Summary
Wind-scarred corners of Prohibition-era Chicago, where elevated tracks rattle like iron mandolins, host a luminous parable of micro-mercies: Peggy, news-seller and surrogate mother to two waifs, hoards copper coins not for herself but for the daily sacrament of a one-cent alms, an anti-midas touch that turns privilege into gratitude. Her kiosk, the ‘News Emporium,’ becomes an urban shrine where headlines of graft and gin meet the hush of unrecorded kindness.

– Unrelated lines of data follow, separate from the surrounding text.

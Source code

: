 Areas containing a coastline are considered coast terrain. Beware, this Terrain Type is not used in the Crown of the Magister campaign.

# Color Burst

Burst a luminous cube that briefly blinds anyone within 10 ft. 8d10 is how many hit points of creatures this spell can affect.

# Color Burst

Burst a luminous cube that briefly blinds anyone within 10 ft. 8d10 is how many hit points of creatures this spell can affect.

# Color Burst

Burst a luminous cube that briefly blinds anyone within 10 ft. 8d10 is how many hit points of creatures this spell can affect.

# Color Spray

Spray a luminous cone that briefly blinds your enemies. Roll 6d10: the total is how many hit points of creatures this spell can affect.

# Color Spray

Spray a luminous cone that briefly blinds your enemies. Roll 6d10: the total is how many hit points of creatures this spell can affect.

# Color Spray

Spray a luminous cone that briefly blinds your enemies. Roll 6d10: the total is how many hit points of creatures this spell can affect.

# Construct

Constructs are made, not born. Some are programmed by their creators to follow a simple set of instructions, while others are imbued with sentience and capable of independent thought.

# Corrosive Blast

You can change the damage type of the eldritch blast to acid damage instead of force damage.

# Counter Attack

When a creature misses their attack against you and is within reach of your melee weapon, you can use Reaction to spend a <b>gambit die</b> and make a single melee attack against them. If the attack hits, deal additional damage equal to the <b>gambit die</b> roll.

Andrew Kimbalton, lacquered in silk-hat millions, watches the girl bestow a solitary penny and, stung by the poverty of his own charity, tries to outsource benevolence at a dollar per diem; Peggy refuses, insisting that empathy cannot be subcontracted. The baron then dispatches his pampered daughter Ann as an apprentice to the barefoot ethic of giving, and for a spell the street is a classroom of conscience. Catastrophe detonates when Tom Oliphant—Peggy’s lantern-jawed suitor and street-corner poet—is shackled for an alleged bomb plot against the Kimbalton manse. Suspicion ricochets: perhaps Peggy’s pennies were Judas coins after all. Yet the girl-turned-sleuth threads the labyrinth of false affidavits, union busting, and a phial of dynamite planted by a rival cabal, until truth rings like a dropped coin on cobblestones. Tom walks free, the Kimbaltons’ trust is soldered anew, and Peggy—having scattered a harvest of copper seeds—receives, almost as an afterthought, the permission to be happy.
Synopsis
Peggy sells newspapers on the streets of Chicago, saving her money until she can afford to open a small newsstand called the "News Emporium". Although she has to support her younger brother and sister, Peggy manages to give a penny away every day to help the less fortunate. Millionaire Andrew Kimbalton, one of Peggy's customers, offers her a dollar a day to give away for him, but she declines, telling him that the pleasure of giving lies in giving yourself. He then asks Peggy to teach his only daughter Ann the art of philanthropy, and she agrees. One day, the police come to Peggy's newsstand and ask her to go to the station where she learns that her sweetheart, Tom Oliphant, is under arrest, charged with trying to dynamite the Kimbalton mansion. With this accusation, the Kimbaltons begin to distrust Peggy, but after many adventures, Peggy proves that Tom is innocent, retains the friendship of the Kimbaltons and then, having made everyone else happy by her penny philanthropy, is made happy herself.